Like all beings reaching the age of 30, RDU has enjoyed a full, unpredictable, and very rich life. It has had angst, sex, bloody good times, name changes and amazing achievements. Hitting 30 means some of the early years get a bit hazy and the old memory is patchy on some of the details. However, certain things endure: the passion and energy of RDU has always been an intrinsic trait of Christchurch’s longest running independent radio station, and will continue to be as long as we have a transmitter and someone to fix it.

Back in the late 1970s before Sunday drinking, weekend shopping, and New Zealand music on the airwaves, the government of the time generously granted a licence that allowed Radio U to broadcast during the two-week orientation and enrolment period between the hours of 8am-9am, 12noon-1pm, and 5pm-7pm. The idea of a student radio station had been kicking around since early 60s as a scheme of the Electronics Society. Such was the foresight and vim of the University of Canterbury Students’ Association (“UCSA”), that the station was formed as a sub-committee of Orientation. However, “such a situation meant that those involved with Radio U tended to be chummy with the Orientation controller” – or so Wayne Codlin wrote in a 1982 issue of Canta. A few years later, Wayne was fired from RDU for an on-air sexual discussion.
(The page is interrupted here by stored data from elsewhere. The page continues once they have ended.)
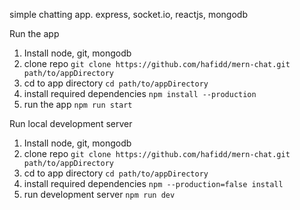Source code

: simple chatting app. express, socket.io, reactjs, mongodb

Run the app
1. Install node, git, mongodb
2. clone repo `git clone https://github.com/hafidd/mern-chat.git path/to/appDirectory`
3. cd to app directory `cd path/to/appDirectory`
4. install required dependencies `npm install --production`
5. run the app `npm run start`

Run local development server
1. Install node, git, mongodb
2. clone repo `git clone https://github.com/hafidd/mern-chat.git path/to/appDirectory`
3. cd to app directory `cd path/to/appDirectory`
4. install required dependencies `npm --production=false install`
5. run development server `npm run dev`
The first transmitter was generously provided by the Auckland University Students’ Association for the admirable sum of $800 and on 23 February 1976, Radio U transmitted its inaugural broadcast to an unknown broadcast range that was reported to have been picked up in Invercargill, but never in Sumner. The non-commercial station was only licensed ‘to deal with matters related to students’, and nothing of any political nature could be broadcast at the time. Later that year, the Minister of Broadcasting warned that a warrant would be served to the station after a debate about the All Black tour of South Africa was aired.

The station has always enjoyed a pool of electronics geeks and engineering boffins keen to adopt the latest broadcasting developments and technologies. Thus, technical aspects of RDU’s early years were enthusiastically met. This is how long-time RDU technical fix-it guy and saviour, Andrew Glennie first got involved, and we salute him and the soldering rod that has kept the station on the airwaves throughout the years. As the technical aspects appealed to some, the on-air and programming responsibilities appealed to drama and music club members. 1977 Drive Time Host, Brent Hansen, now head of MTV Europe, describes his show with co-host Paul “Governor” Gourlay as “method acting” where they’d “take over the airwaves and go mad”. Governor Gourlay, a former President of the Otago University Students’ Association, used to sport a fighter pilot crash helmet and run around as some bizarre Biggles-type character – and that was off-air. On Drive-Time, their “Dogfight” segment often descended into a battle over who could play a better track than the other.

The physical location of the station during these times was at best described as “temporary”. Having no permanent home, Radio U began in the Reading Room, then moved to what was called “The Ripoff Centre” – at one stage Radio U broadcast from the make-up rooms of the Ngaio Marsh Theatre, complete with egg carton-on-the-wall sound proofing. The broadcast was transmitted via an antenna strung between two trees and based on a table in the Avon River, which reportedly proved “to be an optimal site: an extremely good watered earth undertable enhanced wave transmission.” In the early years of the station, former Station Manager Katy Yiakmus recalled that “the aerial could be traced along bits of copper wire and rope from the river to the top of Ngaio Marsh Theatre.” The antenna has always been of RDU’s Achilles heel. Over the last 30 years of broadcast it has been chopped down, blown over, misplaced, frozen, and simply turned off.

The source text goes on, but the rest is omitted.